◆ **WHAT YOU HAVE TO DO**: Restate the records below word for word, and omit the images they hold.

* * *

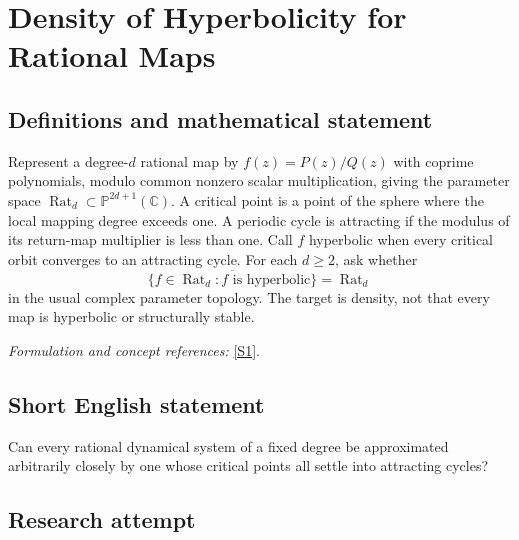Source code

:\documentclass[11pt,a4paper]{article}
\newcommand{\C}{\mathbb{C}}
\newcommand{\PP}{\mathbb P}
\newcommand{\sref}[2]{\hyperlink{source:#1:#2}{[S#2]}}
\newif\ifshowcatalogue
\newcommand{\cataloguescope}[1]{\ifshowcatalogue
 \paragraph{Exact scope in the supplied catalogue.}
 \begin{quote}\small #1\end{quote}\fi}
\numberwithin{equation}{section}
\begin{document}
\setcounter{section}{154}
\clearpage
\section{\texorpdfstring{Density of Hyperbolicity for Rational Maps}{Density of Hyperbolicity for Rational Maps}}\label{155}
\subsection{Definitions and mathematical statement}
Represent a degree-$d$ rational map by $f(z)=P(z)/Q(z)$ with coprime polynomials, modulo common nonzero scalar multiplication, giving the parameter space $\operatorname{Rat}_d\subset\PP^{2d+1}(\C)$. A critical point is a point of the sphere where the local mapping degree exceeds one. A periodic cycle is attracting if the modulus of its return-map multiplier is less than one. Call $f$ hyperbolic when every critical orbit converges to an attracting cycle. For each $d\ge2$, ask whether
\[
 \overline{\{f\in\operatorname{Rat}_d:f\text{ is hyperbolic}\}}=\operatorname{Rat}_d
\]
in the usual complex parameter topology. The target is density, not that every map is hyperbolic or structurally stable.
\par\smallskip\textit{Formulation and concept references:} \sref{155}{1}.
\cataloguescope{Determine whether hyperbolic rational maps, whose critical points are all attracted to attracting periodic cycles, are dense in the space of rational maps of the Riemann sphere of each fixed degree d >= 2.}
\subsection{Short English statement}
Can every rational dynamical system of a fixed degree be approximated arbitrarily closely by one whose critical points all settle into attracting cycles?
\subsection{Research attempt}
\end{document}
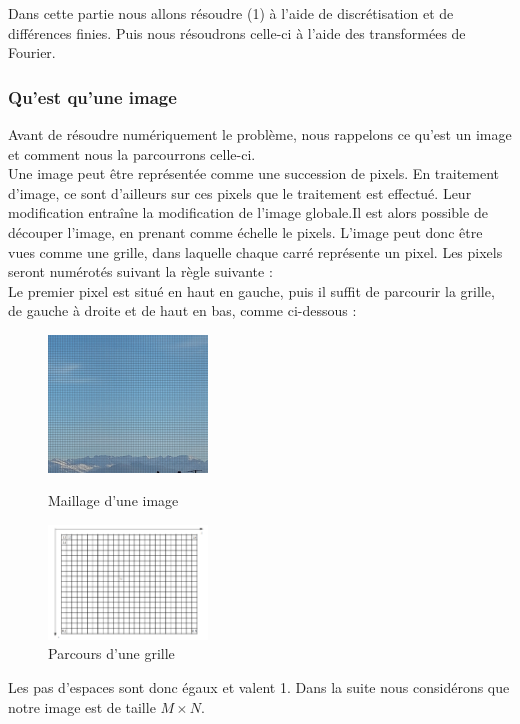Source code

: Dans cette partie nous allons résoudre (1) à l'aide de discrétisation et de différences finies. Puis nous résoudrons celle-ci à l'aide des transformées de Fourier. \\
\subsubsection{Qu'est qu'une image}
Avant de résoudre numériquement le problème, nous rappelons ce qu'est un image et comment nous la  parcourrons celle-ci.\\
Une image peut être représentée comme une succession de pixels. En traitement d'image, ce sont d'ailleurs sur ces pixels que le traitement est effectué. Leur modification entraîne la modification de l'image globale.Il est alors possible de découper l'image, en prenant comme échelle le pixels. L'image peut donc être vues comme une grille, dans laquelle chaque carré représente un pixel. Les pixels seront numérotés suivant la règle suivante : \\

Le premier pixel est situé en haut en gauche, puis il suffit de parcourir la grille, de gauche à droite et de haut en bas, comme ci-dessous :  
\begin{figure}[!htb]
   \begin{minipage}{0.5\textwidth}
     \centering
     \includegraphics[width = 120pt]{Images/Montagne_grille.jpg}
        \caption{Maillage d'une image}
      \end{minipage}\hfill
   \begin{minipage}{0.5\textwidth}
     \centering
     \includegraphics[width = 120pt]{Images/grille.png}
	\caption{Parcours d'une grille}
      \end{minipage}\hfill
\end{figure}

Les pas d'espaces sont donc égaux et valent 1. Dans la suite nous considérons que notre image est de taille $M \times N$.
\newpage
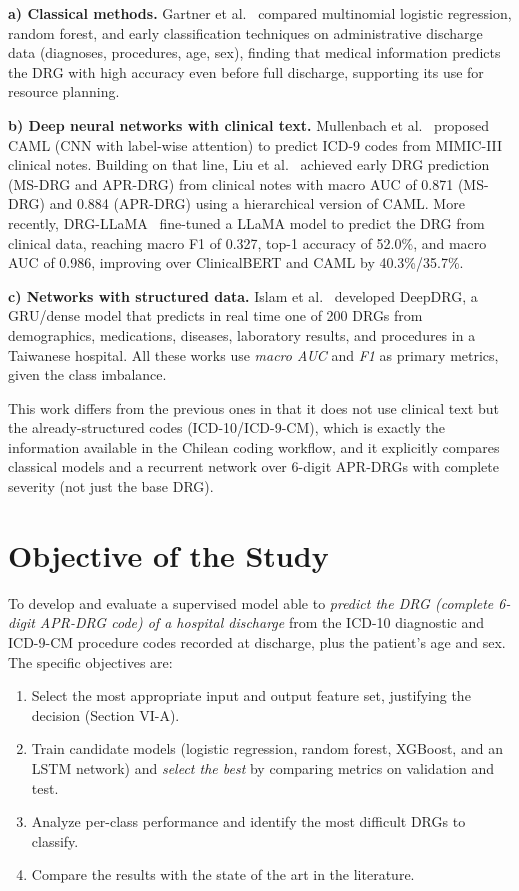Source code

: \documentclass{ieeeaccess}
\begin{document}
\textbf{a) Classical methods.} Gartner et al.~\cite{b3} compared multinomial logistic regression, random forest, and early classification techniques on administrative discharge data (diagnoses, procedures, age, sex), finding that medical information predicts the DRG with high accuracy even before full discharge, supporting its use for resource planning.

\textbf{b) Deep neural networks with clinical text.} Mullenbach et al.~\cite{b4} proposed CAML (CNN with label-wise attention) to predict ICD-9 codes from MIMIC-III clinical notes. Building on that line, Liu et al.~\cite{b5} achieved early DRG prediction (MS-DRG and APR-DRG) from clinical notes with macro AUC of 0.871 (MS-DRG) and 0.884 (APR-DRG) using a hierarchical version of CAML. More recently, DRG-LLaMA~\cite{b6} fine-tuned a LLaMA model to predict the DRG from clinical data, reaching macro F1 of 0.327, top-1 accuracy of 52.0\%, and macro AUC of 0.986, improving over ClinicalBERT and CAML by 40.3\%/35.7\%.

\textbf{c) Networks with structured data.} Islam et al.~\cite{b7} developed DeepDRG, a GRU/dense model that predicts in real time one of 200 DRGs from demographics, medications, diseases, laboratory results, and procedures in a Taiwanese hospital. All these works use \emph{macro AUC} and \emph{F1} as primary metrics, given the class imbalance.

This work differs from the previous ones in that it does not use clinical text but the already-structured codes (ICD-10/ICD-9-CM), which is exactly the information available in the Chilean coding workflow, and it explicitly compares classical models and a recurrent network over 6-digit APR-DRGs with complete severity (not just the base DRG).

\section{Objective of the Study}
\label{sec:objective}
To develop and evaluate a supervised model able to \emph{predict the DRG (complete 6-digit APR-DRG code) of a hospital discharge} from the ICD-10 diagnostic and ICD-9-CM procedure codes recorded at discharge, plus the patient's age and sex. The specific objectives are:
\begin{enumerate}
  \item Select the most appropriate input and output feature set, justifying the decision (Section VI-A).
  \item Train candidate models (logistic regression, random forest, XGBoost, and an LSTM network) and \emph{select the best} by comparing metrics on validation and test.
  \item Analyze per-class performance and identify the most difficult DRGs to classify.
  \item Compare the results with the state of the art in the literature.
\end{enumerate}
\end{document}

* * *

◆ **WRITTEN ANSWER**:
Source code

:\documentclass[11pt,a4paper]{article}
\newcommand{\C}{\mathbb{C}}
\newcommand{\PP}{\mathbb P}
\newcommand{\sref}[2]{\hyperlink{source:#1:#2}{[S#2]}}
\newif\ifshowcatalogue
\newcommand{\cataloguescope}[1]{\ifshowcatalogue
 \paragraph{Exact scope in the supplied catalogue.}
 \begin{quote}\small #1\end{quote}\fi}
\numberwithin{equation}{section}
\begin{document}
\setcounter{section}{154}
\clearpage
\section{\texorpdfstring{Density of Hyperbolicity for Rational Maps}{Density of Hyperbolicity for Rational Maps}}\label{155}
\subsection{Definitions and mathematical statement}
Represent a degree-$d$ rational map by $f(z)=P(z)/Q(z)$ with coprime polynomials, modulo common nonzero scalar multiplication, giving the parameter space $\operatorname{Rat}_d\subset\PP^{2d+1}(\C)$. A critical point is a point of the sphere where the local mapping degree exceeds one. A periodic cycle is attracting if the modulus of its return-map multiplier is less than one. Call $f$ hyperbolic when every critical orbit converges to an attracting cycle. For each $d\ge2$, ask whether
\[
 \overline{\{f\in\operatorname{Rat}_d:f\text{ is hyperbolic}\}}=\operatorname{Rat}_d
\]
in the usual complex parameter topology. The target is density, not that every map is hyperbolic or structurally stable.
\par\smallskip\textit{Formulation and concept references:} \sref{155}{1}.
\cataloguescope{Determine whether hyperbolic rational maps, whose critical points are all attracted to attracting periodic cycles, are dense in the space of rational maps of the Riemann sphere of each fixed degree d >= 2.}
\subsection{Short English statement}
Can every rational dynamical system of a fixed degree be approximated arbitrarily closely by one whose critical points all settle into attracting cycles?
\subsection{Research attempt}
\end{document}
Source code

: Dans cette partie nous allons résoudre (1) à l'aide de discrétisation et de différences finies. Puis nous résoudrons celle-ci à l'aide des transformées de Fourier. \\
\subsubsection{Qu'est qu'une image}
Avant de résoudre numériquement le problème, nous rappelons ce qu'est un image et comment nous la  parcourrons celle-ci.\\
Une image peut être représentée comme une succession de pixels. En traitement d'image, ce sont d'ailleurs sur ces pixels que le traitement est effectué. Leur modification entraîne la modification de l'image globale.Il est alors possible de découper l'image, en prenant comme échelle le pixels. L'image peut donc être vues comme une grille, dans laquelle chaque carré représente un pixel. Les pixels seront numérotés suivant la règle suivante : \\

Le premier pixel est situé en haut en gauche, puis il suffit de parcourir la grille, de gauche à droite et de haut en bas, comme ci-dessous :  
\begin{figure}[!htb]
   \begin{minipage}{0.5\textwidth}
     \centering
     \includegraphics[width = 120pt]{Images/Montagne_grille.jpg}
        \caption{Maillage d'une image}
      \end{minipage}\hfill
   \begin{minipage}{0.5\textwidth}
     \centering
     \includegraphics[width = 120pt]{Images/grille.png}
	\caption{Parcours d'une grille}
      \end{minipage}\hfill
\end{figure}

Les pas d'espaces sont donc égaux et valent 1. Dans la suite nous considérons que notre image est de taille $M \times N$.
\newpage
Source code

: \documentclass{ieeeaccess}
\begin{document}
\textbf{a) Classical methods.} Gartner et al.~\cite{b3} compared multinomial logistic regression, random forest, and early classification techniques on administrative discharge data (diagnoses, procedures, age, sex), finding that medical information predicts the DRG with high accuracy even before full discharge, supporting its use for resource planning.

\textbf{b) Deep neural networks with clinical text.} Mullenbach et al.~\cite{b4} proposed CAML (CNN with label-wise attention) to predict ICD-9 codes from MIMIC-III clinical notes. Building on that line, Liu et al.~\cite{b5} achieved early DRG prediction (MS-DRG and APR-DRG) from clinical notes with macro AUC of 0.871 (MS-DRG) and 0.884 (APR-DRG) using a hierarchical version of CAML. More recently, DRG-LLaMA~\cite{b6} fine-tuned a LLaMA model to predict the DRG from clinical data, reaching macro F1 of 0.327, top-1 accuracy of 52.0\%, and macro AUC of 0.986, improving over ClinicalBERT and CAML by 40.3\%/35.7\%.

\textbf{c) Networks with structured data.} Islam et al.~\cite{b7} developed DeepDRG, a GRU/dense model that predicts in real time one of 200 DRGs from demographics, medications, diseases, laboratory results, and procedures in a Taiwanese hospital. All these works use \emph{macro AUC} and \emph{F1} as primary metrics, given the class imbalance.

This work differs from the previous ones in that it does not use clinical text but the already-structured codes (ICD-10/ICD-9-CM), which is exactly the information available in the Chilean coding workflow, and it explicitly compares classical models and a recurrent network over 6-digit APR-DRGs with complete severity (not just the base DRG).

\section{Objective of the Study}
\label{sec:objective}
To develop and evaluate a supervised model able to \emph{predict the DRG (complete 6-digit APR-DRG code) of a hospital discharge} from the ICD-10 diagnostic and ICD-9-CM procedure codes recorded at discharge, plus the patient's age and sex. The specific objectives are:
\begin{enumerate}
  \item Select the most appropriate input and output feature set, justifying the decision (Section VI-A).
  \item Train candidate models (logistic regression, random forest, XGBoost, and an LSTM network) and \emph{select the best} by comparing metrics on validation and test.
  \item Analyze per-class performance and identify the most difficult DRGs to classify.
  \item Compare the results with the state of the art in the literature.
\end{enumerate}
\end{document}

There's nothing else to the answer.